Food microstructure controls water and nutrient transport by determining the pathways travelled between cells [16]. In addition, water within the food can be free or bound, and are compartmentalized within varying levels of substructures (such as in microdomains and organelles). Thus, the relationship between the rate of drying and the transfer of moisture through not only the cells but the substructures within these cells should be examined [2,4].

As the food industry could control external heat and mas transfer during drying, but not internal cellular changes, there is a need for image processing techniques to uncover what these internal changes are to improve the drying process [2].

Scanning Electron Imaging

Scanning electron microscopes (SEMs) can be used to magnify an object up to 500,000 times to obtain images at the micro and nano levels [17]. The device focuses a concentrated beam of electrons onto the sample and scans the area side–to-side to get an overall reading of the structure the electrons come into contact with the samples. The signals collected by the SEM are the result of interactions between the electron beam and atoms close to and at the surface of the sample. These reactions are recorded by collecting the secondary electrons produced from this interaction. As the electrons have the ability to contact atoms to a certain depth within the sample, it is sometimes feasible to produce an image with a characteristic three-dimensional appearance [17].

Scanning electron microscopy has been found to produce better images than past approaches which used the light microscope [16]. It has an advantage of a higher resolution at very high magnification levels and the ability to obtain good topographical images to produce a three dimensional like image. Furthermore, to obtain clear images the sample must be conductive (to allow electron reaction with the surface atoms) and thus a thin coating of metal is often applied to organic tissue. In most cases gold is splutter-coated across the mounted sample prior to imaging [18].
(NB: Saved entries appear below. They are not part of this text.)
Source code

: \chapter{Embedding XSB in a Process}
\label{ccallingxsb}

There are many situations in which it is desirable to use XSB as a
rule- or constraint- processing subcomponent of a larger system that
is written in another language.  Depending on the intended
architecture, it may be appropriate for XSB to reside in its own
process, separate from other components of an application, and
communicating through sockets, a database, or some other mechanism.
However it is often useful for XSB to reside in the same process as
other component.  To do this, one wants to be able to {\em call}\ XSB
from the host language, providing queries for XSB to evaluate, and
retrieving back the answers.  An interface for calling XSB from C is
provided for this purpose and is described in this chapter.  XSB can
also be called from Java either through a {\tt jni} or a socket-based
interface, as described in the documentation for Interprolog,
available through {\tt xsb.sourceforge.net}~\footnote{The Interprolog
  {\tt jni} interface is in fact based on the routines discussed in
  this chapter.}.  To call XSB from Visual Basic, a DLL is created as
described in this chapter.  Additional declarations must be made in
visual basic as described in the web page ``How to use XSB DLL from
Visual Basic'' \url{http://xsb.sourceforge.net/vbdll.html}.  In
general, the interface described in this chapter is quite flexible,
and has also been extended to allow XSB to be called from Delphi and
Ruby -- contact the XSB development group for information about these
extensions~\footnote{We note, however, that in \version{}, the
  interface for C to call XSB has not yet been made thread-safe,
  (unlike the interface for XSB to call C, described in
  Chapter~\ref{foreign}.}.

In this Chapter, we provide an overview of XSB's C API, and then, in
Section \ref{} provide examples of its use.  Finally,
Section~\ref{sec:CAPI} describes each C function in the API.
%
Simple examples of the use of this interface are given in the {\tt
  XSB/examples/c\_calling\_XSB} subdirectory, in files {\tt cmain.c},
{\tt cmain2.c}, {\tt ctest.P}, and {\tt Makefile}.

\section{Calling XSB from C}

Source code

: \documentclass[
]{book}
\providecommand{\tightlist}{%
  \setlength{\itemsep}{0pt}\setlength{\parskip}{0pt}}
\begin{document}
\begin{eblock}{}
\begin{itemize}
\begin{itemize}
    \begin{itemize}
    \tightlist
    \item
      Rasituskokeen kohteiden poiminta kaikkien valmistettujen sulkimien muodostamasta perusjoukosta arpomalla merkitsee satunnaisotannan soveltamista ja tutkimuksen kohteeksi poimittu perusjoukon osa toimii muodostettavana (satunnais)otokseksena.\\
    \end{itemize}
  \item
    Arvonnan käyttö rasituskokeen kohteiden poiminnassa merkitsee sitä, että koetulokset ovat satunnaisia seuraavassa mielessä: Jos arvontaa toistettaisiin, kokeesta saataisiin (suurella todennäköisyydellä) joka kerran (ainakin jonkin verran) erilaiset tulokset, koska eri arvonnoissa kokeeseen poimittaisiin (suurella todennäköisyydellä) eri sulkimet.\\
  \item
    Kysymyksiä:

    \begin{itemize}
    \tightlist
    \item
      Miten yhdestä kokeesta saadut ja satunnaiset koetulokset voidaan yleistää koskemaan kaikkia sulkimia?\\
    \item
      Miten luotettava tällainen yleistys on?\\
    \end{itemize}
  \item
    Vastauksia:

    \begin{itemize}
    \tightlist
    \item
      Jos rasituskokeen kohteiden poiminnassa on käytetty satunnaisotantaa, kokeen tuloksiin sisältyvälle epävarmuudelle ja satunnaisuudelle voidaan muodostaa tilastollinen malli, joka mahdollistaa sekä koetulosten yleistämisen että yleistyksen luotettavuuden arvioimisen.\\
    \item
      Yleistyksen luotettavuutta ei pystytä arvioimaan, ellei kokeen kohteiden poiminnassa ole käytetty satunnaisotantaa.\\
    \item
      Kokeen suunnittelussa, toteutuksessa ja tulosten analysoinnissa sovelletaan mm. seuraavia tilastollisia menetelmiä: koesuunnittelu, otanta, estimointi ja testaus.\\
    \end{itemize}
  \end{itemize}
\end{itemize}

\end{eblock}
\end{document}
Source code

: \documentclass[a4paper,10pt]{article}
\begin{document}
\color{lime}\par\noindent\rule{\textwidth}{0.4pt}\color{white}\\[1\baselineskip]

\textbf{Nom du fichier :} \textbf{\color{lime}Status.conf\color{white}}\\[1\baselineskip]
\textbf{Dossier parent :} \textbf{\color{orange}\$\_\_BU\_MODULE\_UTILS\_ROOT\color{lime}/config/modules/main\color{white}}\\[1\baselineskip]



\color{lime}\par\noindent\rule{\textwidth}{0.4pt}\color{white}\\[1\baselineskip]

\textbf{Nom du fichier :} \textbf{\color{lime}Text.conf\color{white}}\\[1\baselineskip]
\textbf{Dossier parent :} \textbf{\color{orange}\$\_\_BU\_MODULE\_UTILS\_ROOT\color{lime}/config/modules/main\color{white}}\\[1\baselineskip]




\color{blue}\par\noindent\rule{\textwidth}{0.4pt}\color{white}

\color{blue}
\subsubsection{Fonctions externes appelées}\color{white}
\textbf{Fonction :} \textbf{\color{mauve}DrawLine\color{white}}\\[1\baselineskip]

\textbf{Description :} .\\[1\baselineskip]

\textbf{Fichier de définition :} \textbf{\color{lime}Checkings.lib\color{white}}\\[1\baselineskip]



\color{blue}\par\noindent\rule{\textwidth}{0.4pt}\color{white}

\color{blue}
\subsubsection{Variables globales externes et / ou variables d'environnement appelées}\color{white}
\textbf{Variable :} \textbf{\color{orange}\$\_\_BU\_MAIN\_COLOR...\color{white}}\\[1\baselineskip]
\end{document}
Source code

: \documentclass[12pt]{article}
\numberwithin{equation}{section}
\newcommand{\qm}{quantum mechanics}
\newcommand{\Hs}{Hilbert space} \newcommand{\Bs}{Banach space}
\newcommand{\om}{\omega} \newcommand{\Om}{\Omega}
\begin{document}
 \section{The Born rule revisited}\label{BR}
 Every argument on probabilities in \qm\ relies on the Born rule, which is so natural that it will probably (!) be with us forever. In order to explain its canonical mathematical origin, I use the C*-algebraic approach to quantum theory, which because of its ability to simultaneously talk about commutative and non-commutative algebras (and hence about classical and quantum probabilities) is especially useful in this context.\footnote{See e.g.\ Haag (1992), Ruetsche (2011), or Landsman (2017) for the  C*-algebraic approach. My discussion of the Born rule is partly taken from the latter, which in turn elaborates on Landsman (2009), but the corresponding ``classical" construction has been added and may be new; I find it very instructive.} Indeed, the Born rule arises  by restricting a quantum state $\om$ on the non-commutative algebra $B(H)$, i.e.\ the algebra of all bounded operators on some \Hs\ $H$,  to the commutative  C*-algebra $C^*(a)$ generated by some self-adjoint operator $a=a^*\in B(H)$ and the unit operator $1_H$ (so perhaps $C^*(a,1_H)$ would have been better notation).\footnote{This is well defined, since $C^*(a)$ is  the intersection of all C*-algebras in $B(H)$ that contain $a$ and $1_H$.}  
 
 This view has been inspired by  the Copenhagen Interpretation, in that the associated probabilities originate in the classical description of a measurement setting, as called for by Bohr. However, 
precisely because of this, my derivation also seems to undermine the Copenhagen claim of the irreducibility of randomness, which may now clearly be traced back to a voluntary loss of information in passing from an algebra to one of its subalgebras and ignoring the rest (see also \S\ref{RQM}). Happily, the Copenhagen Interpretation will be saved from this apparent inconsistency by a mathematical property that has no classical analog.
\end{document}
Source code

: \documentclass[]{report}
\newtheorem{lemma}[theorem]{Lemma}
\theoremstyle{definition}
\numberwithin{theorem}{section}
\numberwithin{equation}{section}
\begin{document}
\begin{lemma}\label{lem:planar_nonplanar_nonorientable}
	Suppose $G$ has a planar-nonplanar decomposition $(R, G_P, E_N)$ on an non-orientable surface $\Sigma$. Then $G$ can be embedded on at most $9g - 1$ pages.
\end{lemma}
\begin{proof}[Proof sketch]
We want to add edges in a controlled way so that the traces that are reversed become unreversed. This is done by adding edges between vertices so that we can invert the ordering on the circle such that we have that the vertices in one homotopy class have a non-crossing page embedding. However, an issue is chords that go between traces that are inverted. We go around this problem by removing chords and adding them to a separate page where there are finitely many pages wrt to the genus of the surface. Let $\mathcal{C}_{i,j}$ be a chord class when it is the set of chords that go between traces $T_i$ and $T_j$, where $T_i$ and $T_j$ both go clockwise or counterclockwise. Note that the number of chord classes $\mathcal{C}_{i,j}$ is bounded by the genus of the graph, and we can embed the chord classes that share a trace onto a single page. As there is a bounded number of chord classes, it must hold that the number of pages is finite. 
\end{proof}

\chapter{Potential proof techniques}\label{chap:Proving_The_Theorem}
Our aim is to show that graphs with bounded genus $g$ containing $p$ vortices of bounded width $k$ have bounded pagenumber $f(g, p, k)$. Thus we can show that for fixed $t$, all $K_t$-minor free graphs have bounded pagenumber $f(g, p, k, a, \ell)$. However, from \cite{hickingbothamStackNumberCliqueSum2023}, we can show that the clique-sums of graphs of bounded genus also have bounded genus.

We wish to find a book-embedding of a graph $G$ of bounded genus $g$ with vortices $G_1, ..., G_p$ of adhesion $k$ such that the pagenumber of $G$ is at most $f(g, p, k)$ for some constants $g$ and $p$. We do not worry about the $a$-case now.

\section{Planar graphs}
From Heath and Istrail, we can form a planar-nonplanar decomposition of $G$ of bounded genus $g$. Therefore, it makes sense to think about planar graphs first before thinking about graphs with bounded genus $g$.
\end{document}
There are many cases in literature where dried food microstructure has been examined using a scanning electron microscope. Carrot [18], potato [7,12,19], banana [20] and apple [16,21] were commonly chosen for investigations. Favaa et al. (Favaa, et al., 2011) and developed images of grape tissue for investigation into microscopic changes during dehydration [6]. However, there is few literatures which quantitatively examines grape microstructure using scanning electron microscopy.

Image Analysis

A similar investigation into analysing SEM images which showed microstructural changes of potato during drying employed image processing methods to this project [7,12]. This analysis utilised MATLAB algorithms to detect the edge of cells in potato and measure cell wall perimeter and area. The process initially detected cell boundaries by using the Canny’s edge detector algorithm which specified two thresholds for analysis [23]. Pixels identified beneath the lower threshold were set to appear black, and those above the upper threshold white. Pixels which sat between the two thresholds were set to white if it had a neighboring pixel above this threshold, or black if it did not [24]. Morphological closing was performed which linked previously detected edges that were close to touching to create an enclosed cell [7]. The use of a thinning algorithm developed by [25] transformed these thick outlines and reduced the solid boundaries into one pixel wide outlines [26]. Pruning was also employed to remove small branches of cell boundary that did not fully separate cells [12]. Furthermore, small regions within the image were removed by imposing a minimum number of connected pixels required of shapes (Figure 2).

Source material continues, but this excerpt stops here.